BOP can tell you whether a country has enough to pay for its imports and whether their economic output is sufficient enough to finance its growth. In other words, it’s an indicator of whether an economy is in a deficit or surplus and gives insight to what’s driving that outcome. When a country is in deficit, they import more goods, services, and capital than it exports, while surplus is the opposite.
How It Works
Balance of payments shows the payments and receipts between residents in one country and other international countries. This includes transactions that take place in both private and public sectors.
When a country receives money, it’s known as a credit, and when they pay money to another country, it’s defined as a debit. In an ideal world, credits and debits would balance out making the balance of payments zero. That is seldom the reality, however.
In terms of how balance of payments is recorded, accounting is done using double-entry bookkeeping to record transactions. This means every transaction is recorded as a positive entry in one account and negative in another so the sum comes to zero. For instance, if a U.S. business sells goods to another business in Japan, that would be considered an export and recorded as a credit. Because BOP uses double-entry bookkeeping, the foreign income received from that transaction would be recorded as a debit.
Types of Balance of Payments
BOP has three categories, which include the current account, capital account, and financial account.
Current account
The current account measures the flow of goods and services between residents of a country and residents in the rest of the world. It also records income that is exchanged between residents and non residents of a country. The latter is categorized into two groups of primary and secondary income. Primary income refers to income earned from production, returns on financial assets, or renting natural resources.

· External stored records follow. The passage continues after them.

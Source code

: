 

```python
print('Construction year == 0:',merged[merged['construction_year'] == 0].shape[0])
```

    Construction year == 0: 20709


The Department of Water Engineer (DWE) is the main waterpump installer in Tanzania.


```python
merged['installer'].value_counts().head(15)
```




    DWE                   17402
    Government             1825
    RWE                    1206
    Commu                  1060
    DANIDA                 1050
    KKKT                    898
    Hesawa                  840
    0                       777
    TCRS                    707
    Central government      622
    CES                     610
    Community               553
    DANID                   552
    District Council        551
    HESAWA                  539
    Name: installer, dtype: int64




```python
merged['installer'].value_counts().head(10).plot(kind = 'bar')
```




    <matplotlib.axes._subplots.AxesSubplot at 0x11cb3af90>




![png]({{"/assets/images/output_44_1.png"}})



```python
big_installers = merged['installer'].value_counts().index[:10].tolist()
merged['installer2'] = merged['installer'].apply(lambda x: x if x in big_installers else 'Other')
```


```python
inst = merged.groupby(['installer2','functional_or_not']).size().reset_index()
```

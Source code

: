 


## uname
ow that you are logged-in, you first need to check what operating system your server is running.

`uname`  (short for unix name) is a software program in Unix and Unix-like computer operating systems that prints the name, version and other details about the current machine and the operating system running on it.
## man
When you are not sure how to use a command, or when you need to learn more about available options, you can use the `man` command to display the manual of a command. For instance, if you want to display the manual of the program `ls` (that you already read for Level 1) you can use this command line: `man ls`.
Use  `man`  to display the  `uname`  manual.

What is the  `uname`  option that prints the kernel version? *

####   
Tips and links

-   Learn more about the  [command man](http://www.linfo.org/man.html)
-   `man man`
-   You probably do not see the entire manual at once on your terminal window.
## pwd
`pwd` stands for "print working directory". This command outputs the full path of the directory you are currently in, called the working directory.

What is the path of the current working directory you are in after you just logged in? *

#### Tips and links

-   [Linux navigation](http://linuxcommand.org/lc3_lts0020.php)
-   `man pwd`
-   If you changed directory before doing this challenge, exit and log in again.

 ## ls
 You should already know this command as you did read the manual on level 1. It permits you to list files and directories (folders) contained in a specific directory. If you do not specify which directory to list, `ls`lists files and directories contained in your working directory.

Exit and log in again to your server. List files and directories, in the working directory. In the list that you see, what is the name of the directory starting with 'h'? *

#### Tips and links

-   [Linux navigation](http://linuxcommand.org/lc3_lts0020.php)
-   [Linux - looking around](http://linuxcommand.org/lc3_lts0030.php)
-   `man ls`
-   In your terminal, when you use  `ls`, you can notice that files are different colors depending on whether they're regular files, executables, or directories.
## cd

It also includes things like:
- Salaries paid to workers who are working in a nonresident company in their home country
- Dividends from multinational corporations
- Interest from international loans
Secondary income, on the other hand, refers to income that is redistributed by means of transfers like donations from one government to another or funds immigrants send to their families back home. It also includes income residents get from the government like a tax return.
Capital account
This category tracks international capital transfers of non-financial and non-produced assets. Examples are natural resources like land or minerals. The capital account also comprises capital that is transferred between residents and nonresidents like an inheritance or debt forgiveness between countries.
Financial account
Financial accounts track financial assets and liabilities flowing between residents and nonresidents. The goal is to measure a country’s ownership of foreign assets versus other country’s ownership of their assets. Examples of assets accounted for include stocks, bonds, or real estate.
Calculating BOP
To calculate balance of payments, you first calculate the individual balances of the current, capital and financial accounts. Once that’s complete, you simply add all three numbers together to arrive at a country’s total BOP.
BOP And Economic Growth
The balance of payments can help countries identify opportunities to grow exports and create policies to help support growth. Likewise, BOP can help governments assess import and export tariffs so they can adjust taxes to encourage exports and discourage imports.
Another important function of BOP is it helps inform fiscal and monetary policy. Countries aim to be in surplus as that helps boost economic growth and BOP can help them meet this goal. Ultimately, it’s one of many indicators that can tell how healthy an economy is.